- [EXERCISE DIRECTIONS] Could you return every line of the records below that contains the word "MyAsyncBean"?

- [EXTRACTED MATERIAL]
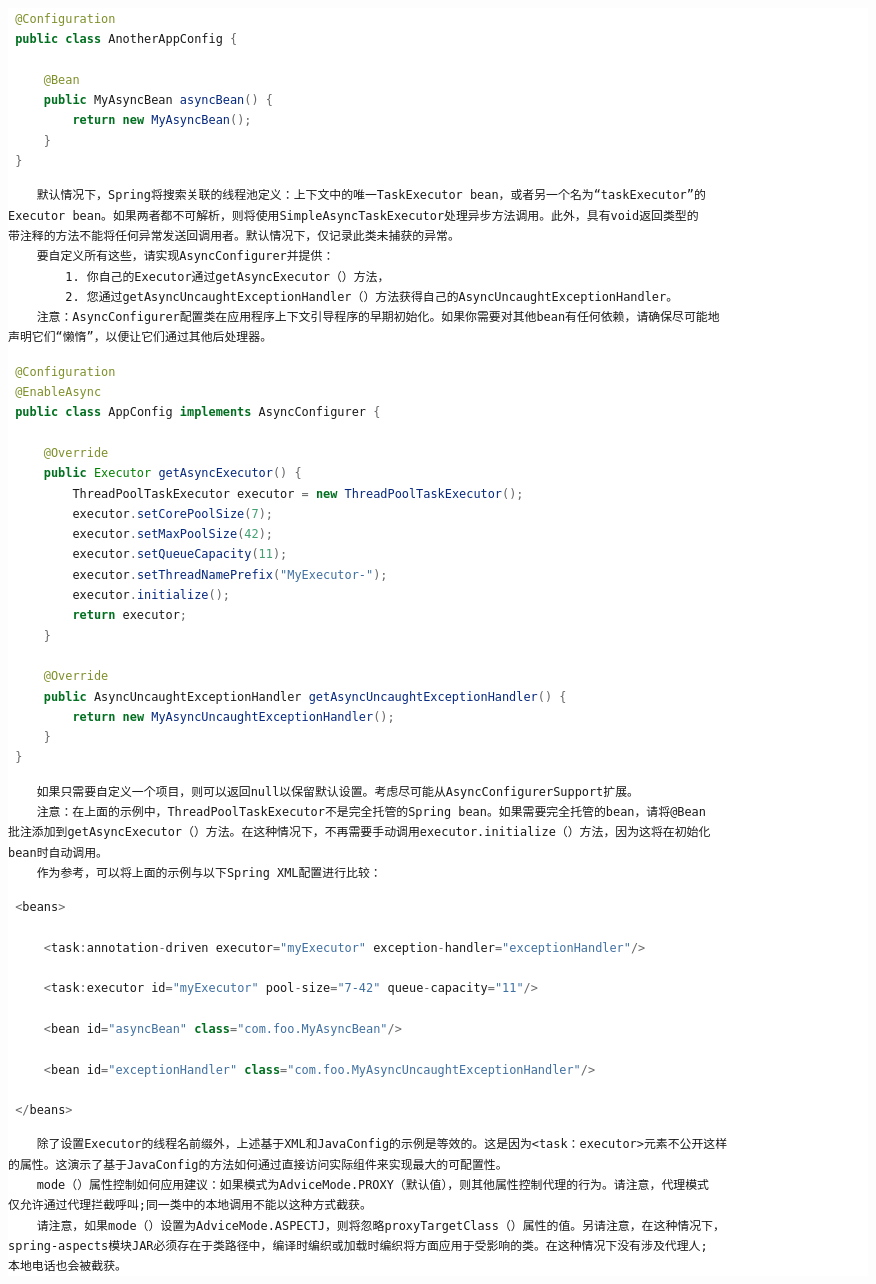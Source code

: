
 ```java
 @Configuration
 public class AnotherAppConfig {

     @Bean
     public MyAsyncBean asyncBean() {
         return new MyAsyncBean();
     }
 }
```
		默认情况下，Spring将搜索关联的线程池定义：上下文中的唯一TaskExecutor bean，或者另一个名为“taskExecutor”的
    Executor bean。如果两者都不可解析，则将使用SimpleAsyncTaskExecutor处理异步方法调用。此外，具有void返回类型的
    带注释的方法不能将任何异常发送回调用者。默认情况下，仅记录此类未捕获的异常。
		要自定义所有这些，请实现AsyncConfigurer并提供：
			1. 你自己的Executor通过getAsyncExecutor（）方法，
			2. 您通过getAsyncUncaughtExceptionHandler（）方法获得自己的AsyncUncaughtExceptionHandler。
		注意：AsyncConfigurer配置类在应用程序上下文引导程序的早期初始化。如果你需要对其他bean有任何依赖，请确保尽可能地
    声明它们“懒惰”，以便让它们通过其他后处理器。
```java
 @Configuration
 @EnableAsync
 public class AppConfig implements AsyncConfigurer {

     @Override
     public Executor getAsyncExecutor() {
         ThreadPoolTaskExecutor executor = new ThreadPoolTaskExecutor();
         executor.setCorePoolSize(7);
         executor.setMaxPoolSize(42);
         executor.setQueueCapacity(11);
         executor.setThreadNamePrefix("MyExecutor-");
         executor.initialize();
         return executor;
     }

     @Override
     public AsyncUncaughtExceptionHandler getAsyncUncaughtExceptionHandler() {
         return new MyAsyncUncaughtExceptionHandler();
     }
 }
```
		如果只需要自定义一个项目，则可以返回null以保留默认设置。考虑尽可能从AsyncConfigurerSupport扩展。
		注意：在上面的示例中，ThreadPoolTaskExecutor不是完全托管的Spring bean。如果需要完全托管的bean，请将@Bean
    批注添加到getAsyncExecutor（）方法。在这种情况下，不再需要手动调用executor.initialize（）方法，因为这将在初始化
    bean时自动调用。
		作为参考，可以将上面的示例与以下Spring XML配置进行比较：
```java
 <beans>

     <task:annotation-driven executor="myExecutor" exception-handler="exceptionHandler"/>

     <task:executor id="myExecutor" pool-size="7-42" queue-capacity="11"/>

     <bean id="asyncBean" class="com.foo.MyAsyncBean"/>

     <bean id="exceptionHandler" class="com.foo.MyAsyncUncaughtExceptionHandler"/>

 </beans>
```
		除了设置Executor的线程名前缀外，上述基于XML和JavaConfig的示例是等效的。这是因为<task：executor>元素不公开这样
    的属性。这演示了基于JavaConfig的方法如何通过直接访问实际组件来实现最大的可配置性。
		mode（）属性控制如何应用建议：如果模式为AdviceMode.PROXY（默认值），则其他属性控制代理的行为。请注意，代理模式
    仅允许通过代理拦截呼叫;同一类中的本地调用不能以这种方式截获。
    	请注意，如果mode（）设置为AdviceMode.ASPECTJ，则将忽略proxyTargetClass（）属性的值。另请注意，在这种情况下，
    spring-aspects模块JAR必须存在于类路径中，编译时编织或加载时编织将方面应用于受影响的类。在这种情况下没有涉及代理人;
    本地电话也会被截获。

- [REPLY TO THE EXERCISE]
     public MyAsyncBean asyncBean() {
         return new MyAsyncBean();
     <bean id="asyncBean" class="com.foo.MyAsyncBean"/>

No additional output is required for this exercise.